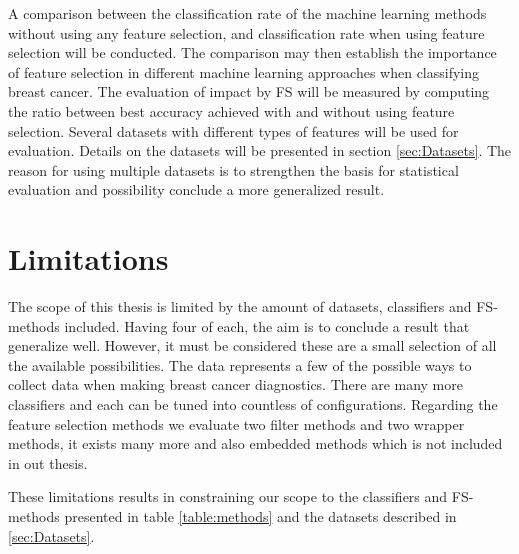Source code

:A comparison between the classification rate of the machine learning methods without using any feature selection, and classification rate when using feature selection will be conducted. The comparison may then establish the importance of feature selection in different machine learning approaches when classifying breast cancer. The evaluation of impact by FS will be measured by computing the ratio between best accuracy achieved with and without using feature selection. Several datasets with different types of features will be used for evaluation. Details on the datasets will be presented in section \ref{sec:Datasets}. The reason for using multiple datasets is to strengthen the basis for statistical evaluation and possibility conclude a more generalized result.


\section{Limitations}

The scope of this thesis is limited by the amount of datasets, classifiers and FS-methods included. Having four of each, the aim is to conclude a result that generalize well. However, it must be considered these are a small selection of all the available possibilities. The data represents a few of the possible ways to collect data when making breast cancer diagnostics. There are many more classifiers and each can be tuned into countless of configurations. Regarding the feature selection methods we evaluate two filter methods and two wrapper methods, it exists many more and also embedded methods which is not included in out thesis.

These limitations results in constraining our scope to the classifiers and FS-methods presented in table \ref{table:methods} and the datasets described in \ref{sec:Datasets}.
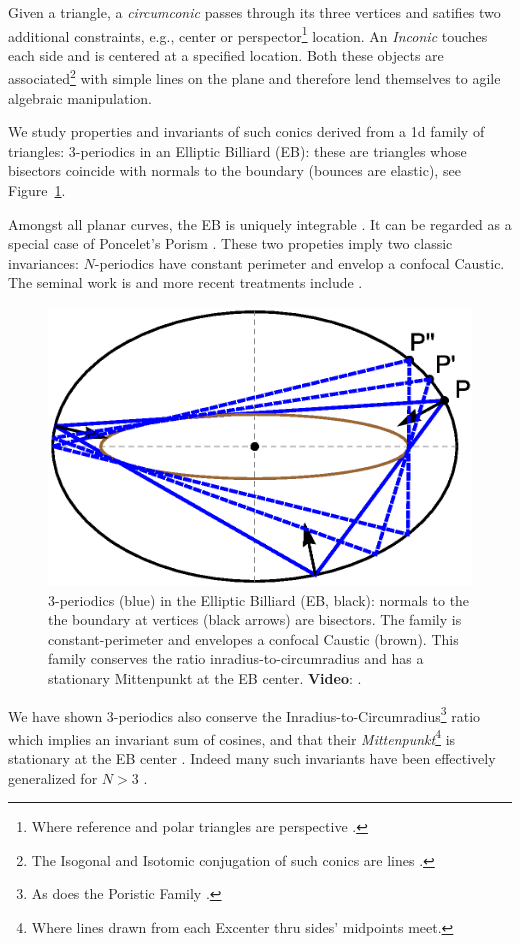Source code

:Given a triangle, a {\em circumconic} passes through its three vertices and satifies two additional constraints, e.g., center or perspector\footnote{Where reference and polar triangles are perspective \cite{mw}.} location. An {\em Inconic} touches each side and is centered at a specified location. Both these objects are associated\footnote{The Isogonal and Isotomic conjugation of such conics are lines \cite[Perspector]{mw}.} with simple lines on the plane \cite[Circumconic,Inconic]{mw} and therefore lend themselves to agile algebraic manipulation.

We study properties and invariants of such conics derived from a 1d family of triangles: 3-periodics in an Elliptic Billiard (EB): these are triangles whose bisectors coincide with normals to the boundary (bounces are elastic), see Figure~\ref{fig:three-orbits-proof}.

Amongst all planar curves, the EB is uniquely integrable \cite{kaloshin2018}. It can be regarded as a special case of Poncelet's Porism \cite{dragovic11}. These two propeties imply two classic invariances: $N$-periodics have constant perimeter and envelop a confocal Caustic. The seminal work is \cite{sergei91} and more recent treatments include \cite{lynch2019-billiards,rozikov2018}. 

\begin{figure}[H]
    \centering
    \includegraphics[width=.66\textwidth]{pics_eps_new/0090_three_orbits_proofs.eps}
    \caption{3-periodics (blue) in the Elliptic Billiard (EB, black): normals to the the boundary at vertices (black arrows) are bisectors. The family is constant-perimeter and envelopes a confocal Caustic (brown). This family conserves the ratio inradius-to-circumradius and has a stationary Mittenpunkt at the EB center. \textbf{Video}: \cite[PL\#01]{reznik2020-playlist-circum}.}
    \label{fig:three-orbits-proof}
\end{figure}

We have shown 3-periodics also conserve the Inradius-to-Circumradius\footnote{As does the Poristic Family \cite{gallatly1914-geometry}.} ratio which implies an invariant sum of cosines, and that their {\em Mittenpunkt}\footnote{Where lines drawn from each Excenter thru sides' midpoints meet.} is stationary at the EB center \cite{reznik2020-intelligencer}. Indeed many such invariants have been effectively generalized for $N>3$ \cite{akopyan2020-invariants,bialy2020-invariants}.

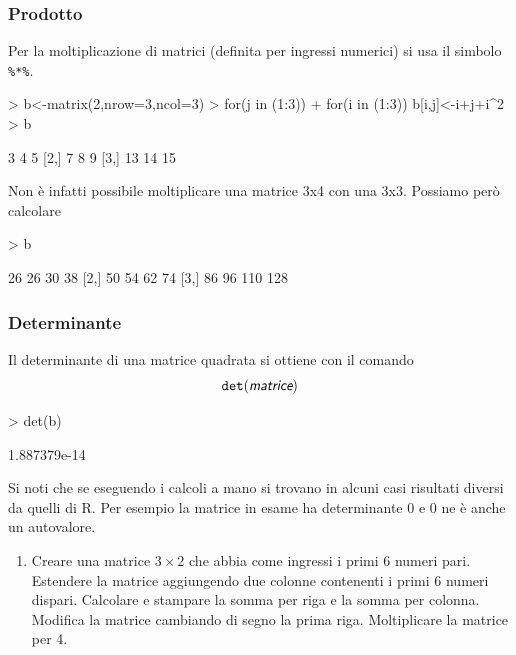 \documentclass[onecolumn,11pt]{book}
\newcommand{\varia}[1]{\textsl{\textsf{#1}}}
\begin{document}
\subsubsection{Prodotto}
Per la  moltiplicazione di matrici (definita per ingressi numerici) si usa il simbolo \texttt{\%*\%}.
\begin{Schunk}
\begin{Sinput}
> b<-matrix(2,nrow=3,ncol=3)
> for(j in (1:3)) 
+ for(i in (1:3)) b[i,j]<-i+j+i^2
> b
\end{Sinput}
\begin{Soutput}
     [,1] [,2] [,3]
[1,]    3    4    5
[2,]    7    8    9
[3,]   13   14   15
\end{Soutput}
\end{Schunk}
Non \`e infatti possibile moltiplicare una matrice 3x4 con una 3x3. Possiamo per\`o calcolare
\begin{Schunk}
\begin{Sinput}
> b%
\end{Sinput}
\begin{Soutput}
     [,1] [,2] [,3] [,4]
[1,]   26   26   30   38
[2,]   50   54   62   74
[3,]   86   96  110  128
\end{Soutput}
\end{Schunk}
\subsubsection{Determinante} Il determinante di una matrice quadrata si ottiene con il comando
\begin{equation}\texttt{det} (\varia{matrice})\end{equation}
\begin{Schunk}
\begin{Sinput}
> det(b)
\end{Sinput}
\begin{Soutput}
[1] 1.887379e-14
\end{Soutput}
\end{Schunk}
 
Si noti che se eseguendo i calcoli a mano si trovano in alcuni casi risultati diversi da quelli di {\textsf R}. Per esempio la matrice in esame ha determinante 0 e 0 ne \`e anche un autovalore.
\begin{shaded}
 \begin{enumerate}
 \item{}Creare una matrice $3\times 2$ che abbia come ingressi i primi 6 numeri pari. Estendere la matrice aggiungendo due colonne contenenti i primi 6 numeri dispari. Calcolare e stampare la somma per riga e la somma per colonna. Modifica la matrice cambiando di segno la prima riga. Moltiplicare la matrice  per 4.  
 \end{enumerate}
 \end{shaded}
\end{document}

++++

Restate the data above exactly, stripping out each image.

▶ [Answer to this exercise]:
Source code

:A comparison between the classification rate of the machine learning methods without using any feature selection, and classification rate when using feature selection will be conducted. The comparison may then establish the importance of feature selection in different machine learning approaches when classifying breast cancer. The evaluation of impact by FS will be measured by computing the ratio between best accuracy achieved with and without using feature selection. Several datasets with different types of features will be used for evaluation. Details on the datasets will be presented in section \ref{sec:Datasets}. The reason for using multiple datasets is to strengthen the basis for statistical evaluation and possibility conclude a more generalized result.


\section{Limitations}

The scope of this thesis is limited by the amount of datasets, classifiers and FS-methods included. Having four of each, the aim is to conclude a result that generalize well. However, it must be considered these are a small selection of all the available possibilities. The data represents a few of the possible ways to collect data when making breast cancer diagnostics. There are many more classifiers and each can be tuned into countless of configurations. Regarding the feature selection methods we evaluate two filter methods and two wrapper methods, it exists many more and also embedded methods which is not included in out thesis.

These limitations results in constraining our scope to the classifiers and FS-methods presented in table \ref{table:methods} and the datasets described in \ref{sec:Datasets}.
Source code

:Given a triangle, a {\em circumconic} passes through its three vertices and satifies two additional constraints, e.g., center or perspector\footnote{Where reference and polar triangles are perspective \cite{mw}.} location. An {\em Inconic} touches each side and is centered at a specified location. Both these objects are associated\footnote{The Isogonal and Isotomic conjugation of such conics are lines \cite[Perspector]{mw}.} with simple lines on the plane \cite[Circumconic,Inconic]{mw} and therefore lend themselves to agile algebraic manipulation.

We study properties and invariants of such conics derived from a 1d family of triangles: 3-periodics in an Elliptic Billiard (EB): these are triangles whose bisectors coincide with normals to the boundary (bounces are elastic), see Figure~\ref{fig:three-orbits-proof}.

Amongst all planar curves, the EB is uniquely integrable \cite{kaloshin2018}. It can be regarded as a special case of Poncelet's Porism \cite{dragovic11}. These two propeties imply two classic invariances: $N$-periodics have constant perimeter and envelop a confocal Caustic. The seminal work is \cite{sergei91} and more recent treatments include \cite{lynch2019-billiards,rozikov2018}. 

\begin{figure}[H]
    \centering
    \includegraphics[width=.66\textwidth]{pics_eps_new/0090_three_orbits_proofs.eps}
    \caption{3-periodics (blue) in the Elliptic Billiard (EB, black): normals to the the boundary at vertices (black arrows) are bisectors. The family is constant-perimeter and envelopes a confocal Caustic (brown). This family conserves the ratio inradius-to-circumradius and has a stationary Mittenpunkt at the EB center. \textbf{Video}: \cite[PL\#01]{reznik2020-playlist-circum}.}
    \label{fig:three-orbits-proof}
\end{figure}

We have shown 3-periodics also conserve the Inradius-to-Circumradius\footnote{As does the Poristic Family \cite{gallatly1914-geometry}.} ratio which implies an invariant sum of cosines, and that their {\em Mittenpunkt}\footnote{Where lines drawn from each Excenter thru sides' midpoints meet.} is stationary at the EB center \cite{reznik2020-intelligencer}. Indeed many such invariants have been effectively generalized for $N>3$ \cite{akopyan2020-invariants,bialy2020-invariants}.

 \documentclass[onecolumn,11pt]{book}
\newcommand{\varia}[1]{\textsl{\textsf{#1}}}
\begin{document}
\subsubsection{Prodotto}
Per la  moltiplicazione di matrici (definita per ingressi numerici) si usa il simbolo \texttt{\%*\%}.
\begin{Schunk}
\begin{Sinput}
> b<-matrix(2,nrow=3,ncol=3)
> for(j in (1:3)) 
+ for(i in (1:3)) b[i,j]<-i+j+i^2
> b
\end{Sinput}
\begin{Soutput}
     [,1] [,2] [,3]
[1,]    3    4    5
[2,]    7    8    9
[3,]   13   14   15
\end{Soutput}
\end{Schunk}
Non \`e infatti possibile moltiplicare una matrice 3x4 con una 3x3. Possiamo per\`o calcolare
\begin{Schunk}
\begin{Sinput}
> b%
\end{Sinput}
\begin{Soutput}
     [,1] [,2] [,3] [,4]
[1,]   26   26   30   38
[2,]   50   54   62   74
[3,]   86   96  110  128
\end{Soutput}
\end{Schunk}
\subsubsection{Determinante} Il determinante di una matrice quadrata si ottiene con il comando
\begin{equation}\texttt{det} (\varia{matrice})\end{equation}
\begin{Schunk}
\begin{Sinput}
> det(b)
\end{Sinput}
\begin{Soutput}
[1] 1.887379e-14
\end{Soutput}
\end{Schunk}
 
Si noti che se eseguendo i calcoli a mano si trovano in alcuni casi risultati diversi da quelli di {\textsf R}. Per esempio la matrice in esame ha determinante 0 e 0 ne \`e anche un autovalore.
\begin{shaded}
 \begin{enumerate}
 \item{}Creare una matrice $3\times 2$ che abbia come ingressi i primi 6 numeri pari. Estendere la matrice aggiungendo due colonne contenenti i primi 6 numeri dispari. Calcolare e stampare la somma per riga e la somma per colonna. Modifica la matrice cambiando di segno la prima riga. Moltiplicare la matrice  per 4.  
 \end{enumerate}
 \end{shaded}
\end{document}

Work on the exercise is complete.